# TASK REQUIREMENTS
From the records below, output exactly the lines running from the line containing "For any natural numbers \(a\), \(b\), \(c\), we have \(a(b" through the line containing "Now let us suppose", and no others.

---------- INPUT FOR THIS TASK

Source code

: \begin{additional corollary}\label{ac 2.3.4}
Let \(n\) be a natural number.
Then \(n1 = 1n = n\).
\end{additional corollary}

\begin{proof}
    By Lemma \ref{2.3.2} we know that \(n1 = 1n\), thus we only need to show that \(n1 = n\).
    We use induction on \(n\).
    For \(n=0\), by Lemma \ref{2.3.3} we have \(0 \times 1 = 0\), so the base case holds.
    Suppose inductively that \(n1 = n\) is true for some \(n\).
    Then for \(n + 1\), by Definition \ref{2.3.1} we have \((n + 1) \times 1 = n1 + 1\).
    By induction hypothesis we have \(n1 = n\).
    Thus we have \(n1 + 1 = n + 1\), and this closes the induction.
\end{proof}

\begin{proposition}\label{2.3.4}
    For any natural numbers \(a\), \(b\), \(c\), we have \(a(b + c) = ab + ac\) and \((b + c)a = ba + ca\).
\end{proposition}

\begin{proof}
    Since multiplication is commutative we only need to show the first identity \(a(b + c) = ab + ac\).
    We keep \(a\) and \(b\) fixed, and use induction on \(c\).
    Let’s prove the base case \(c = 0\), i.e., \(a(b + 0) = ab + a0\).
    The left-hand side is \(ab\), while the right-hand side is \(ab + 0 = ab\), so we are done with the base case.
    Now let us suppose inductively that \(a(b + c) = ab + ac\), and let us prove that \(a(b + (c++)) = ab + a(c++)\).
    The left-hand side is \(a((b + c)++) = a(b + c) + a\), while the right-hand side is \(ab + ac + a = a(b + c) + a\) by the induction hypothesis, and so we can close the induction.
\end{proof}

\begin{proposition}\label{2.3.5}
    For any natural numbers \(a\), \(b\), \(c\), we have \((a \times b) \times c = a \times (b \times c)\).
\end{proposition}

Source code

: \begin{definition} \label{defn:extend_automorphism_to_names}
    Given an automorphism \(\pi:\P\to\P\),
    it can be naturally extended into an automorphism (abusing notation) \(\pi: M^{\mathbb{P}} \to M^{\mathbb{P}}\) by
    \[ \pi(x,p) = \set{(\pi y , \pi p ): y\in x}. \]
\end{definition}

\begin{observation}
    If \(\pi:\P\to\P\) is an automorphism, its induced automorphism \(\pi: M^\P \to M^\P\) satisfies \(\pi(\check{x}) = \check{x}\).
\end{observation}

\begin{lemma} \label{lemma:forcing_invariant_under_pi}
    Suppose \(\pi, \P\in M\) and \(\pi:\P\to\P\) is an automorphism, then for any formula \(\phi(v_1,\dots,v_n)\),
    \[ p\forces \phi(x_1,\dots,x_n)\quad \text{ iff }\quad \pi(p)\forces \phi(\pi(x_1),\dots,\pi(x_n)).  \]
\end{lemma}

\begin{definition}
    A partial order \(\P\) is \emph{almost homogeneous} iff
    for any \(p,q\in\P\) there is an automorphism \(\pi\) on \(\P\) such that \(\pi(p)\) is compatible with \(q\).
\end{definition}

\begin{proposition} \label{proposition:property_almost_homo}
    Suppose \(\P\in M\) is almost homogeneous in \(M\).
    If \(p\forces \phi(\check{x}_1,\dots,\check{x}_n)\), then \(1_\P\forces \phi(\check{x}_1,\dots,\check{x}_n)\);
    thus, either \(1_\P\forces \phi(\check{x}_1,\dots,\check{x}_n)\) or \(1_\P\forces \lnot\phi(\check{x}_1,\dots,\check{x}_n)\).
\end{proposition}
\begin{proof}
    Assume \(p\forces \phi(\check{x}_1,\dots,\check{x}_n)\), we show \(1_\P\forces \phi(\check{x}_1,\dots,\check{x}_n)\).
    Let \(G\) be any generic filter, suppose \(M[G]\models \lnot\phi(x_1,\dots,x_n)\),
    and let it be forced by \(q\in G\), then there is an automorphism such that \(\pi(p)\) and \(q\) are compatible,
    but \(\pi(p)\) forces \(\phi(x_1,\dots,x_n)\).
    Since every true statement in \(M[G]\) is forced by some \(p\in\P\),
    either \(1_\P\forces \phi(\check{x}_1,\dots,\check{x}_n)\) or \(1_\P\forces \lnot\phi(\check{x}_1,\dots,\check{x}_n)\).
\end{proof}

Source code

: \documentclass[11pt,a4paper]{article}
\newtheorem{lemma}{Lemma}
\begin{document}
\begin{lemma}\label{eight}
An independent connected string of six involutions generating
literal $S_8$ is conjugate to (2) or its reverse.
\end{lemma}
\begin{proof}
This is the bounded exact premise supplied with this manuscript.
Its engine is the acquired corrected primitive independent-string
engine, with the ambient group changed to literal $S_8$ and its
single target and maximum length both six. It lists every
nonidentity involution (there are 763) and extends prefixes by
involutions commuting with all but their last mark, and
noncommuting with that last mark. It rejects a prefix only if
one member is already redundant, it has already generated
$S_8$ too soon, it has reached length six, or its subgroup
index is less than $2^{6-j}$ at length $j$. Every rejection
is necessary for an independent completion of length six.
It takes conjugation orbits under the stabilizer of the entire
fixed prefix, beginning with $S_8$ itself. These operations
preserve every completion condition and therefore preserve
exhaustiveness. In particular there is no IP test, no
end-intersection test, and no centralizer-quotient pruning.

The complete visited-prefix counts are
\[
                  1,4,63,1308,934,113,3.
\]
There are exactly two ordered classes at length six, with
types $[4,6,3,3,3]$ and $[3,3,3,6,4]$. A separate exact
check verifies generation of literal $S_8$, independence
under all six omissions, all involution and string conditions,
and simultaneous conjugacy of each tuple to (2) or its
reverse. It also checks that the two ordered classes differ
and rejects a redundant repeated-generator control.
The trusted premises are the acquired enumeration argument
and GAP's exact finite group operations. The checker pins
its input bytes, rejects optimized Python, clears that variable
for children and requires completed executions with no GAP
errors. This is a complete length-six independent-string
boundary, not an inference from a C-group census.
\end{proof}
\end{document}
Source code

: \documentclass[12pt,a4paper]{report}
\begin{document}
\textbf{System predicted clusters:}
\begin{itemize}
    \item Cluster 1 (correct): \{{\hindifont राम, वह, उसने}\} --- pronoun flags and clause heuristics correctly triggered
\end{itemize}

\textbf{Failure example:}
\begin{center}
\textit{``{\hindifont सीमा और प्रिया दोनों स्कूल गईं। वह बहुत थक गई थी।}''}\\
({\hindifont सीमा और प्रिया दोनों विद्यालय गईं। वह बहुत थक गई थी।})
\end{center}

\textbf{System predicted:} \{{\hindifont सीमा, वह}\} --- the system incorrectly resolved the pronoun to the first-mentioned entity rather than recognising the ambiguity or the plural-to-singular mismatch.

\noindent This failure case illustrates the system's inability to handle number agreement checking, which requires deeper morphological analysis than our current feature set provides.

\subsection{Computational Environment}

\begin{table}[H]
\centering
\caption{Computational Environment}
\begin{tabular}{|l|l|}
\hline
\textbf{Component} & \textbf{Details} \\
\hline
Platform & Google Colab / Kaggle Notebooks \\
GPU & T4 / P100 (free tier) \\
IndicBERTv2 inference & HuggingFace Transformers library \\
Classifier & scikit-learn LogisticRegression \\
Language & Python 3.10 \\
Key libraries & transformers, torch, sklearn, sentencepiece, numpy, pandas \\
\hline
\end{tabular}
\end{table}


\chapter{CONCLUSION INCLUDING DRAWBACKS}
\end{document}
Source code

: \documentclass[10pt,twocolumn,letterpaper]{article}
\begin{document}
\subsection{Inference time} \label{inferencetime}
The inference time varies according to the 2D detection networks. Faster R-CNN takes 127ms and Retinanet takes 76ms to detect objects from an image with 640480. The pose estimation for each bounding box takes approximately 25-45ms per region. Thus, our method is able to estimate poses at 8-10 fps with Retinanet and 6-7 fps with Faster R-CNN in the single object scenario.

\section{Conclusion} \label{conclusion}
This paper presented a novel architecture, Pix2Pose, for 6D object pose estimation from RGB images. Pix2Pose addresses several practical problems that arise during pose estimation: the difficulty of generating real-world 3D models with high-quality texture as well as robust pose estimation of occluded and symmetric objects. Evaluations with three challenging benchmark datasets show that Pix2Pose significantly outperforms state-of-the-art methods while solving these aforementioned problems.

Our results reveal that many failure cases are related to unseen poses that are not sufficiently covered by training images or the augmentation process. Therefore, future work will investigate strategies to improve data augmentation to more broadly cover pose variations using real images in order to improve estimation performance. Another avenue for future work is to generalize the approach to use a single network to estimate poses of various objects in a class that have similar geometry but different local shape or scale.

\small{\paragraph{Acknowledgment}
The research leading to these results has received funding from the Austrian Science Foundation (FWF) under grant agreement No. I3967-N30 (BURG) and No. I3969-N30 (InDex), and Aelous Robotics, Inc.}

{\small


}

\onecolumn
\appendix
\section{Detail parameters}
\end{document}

--------------------

# SOLUTION TO THIS PROBLEM
    For any natural numbers \(a\), \(b\), \(c\), we have \(a(b + c) = ab + ac\) and \((b + c)a = ba + ca\).
\end{proposition}

\begin{proof}
    Since multiplication is commutative we only need to show the first identity \(a(b + c) = ab + ac\).
    We keep \(a\) and \(b\) fixed, and use induction on \(c\).
    Let’s prove the base case \(c = 0\), i.e., \(a(b + 0) = ab + a0\).
    The left-hand side is \(ab\), while the right-hand side is \(ab + 0 = ab\), so we are done with the base case.
    Now let us suppose inductively that \(a(b + c) = ab + ac\), and let us prove that \(a(b + (c++)) = ab + a(c++)\).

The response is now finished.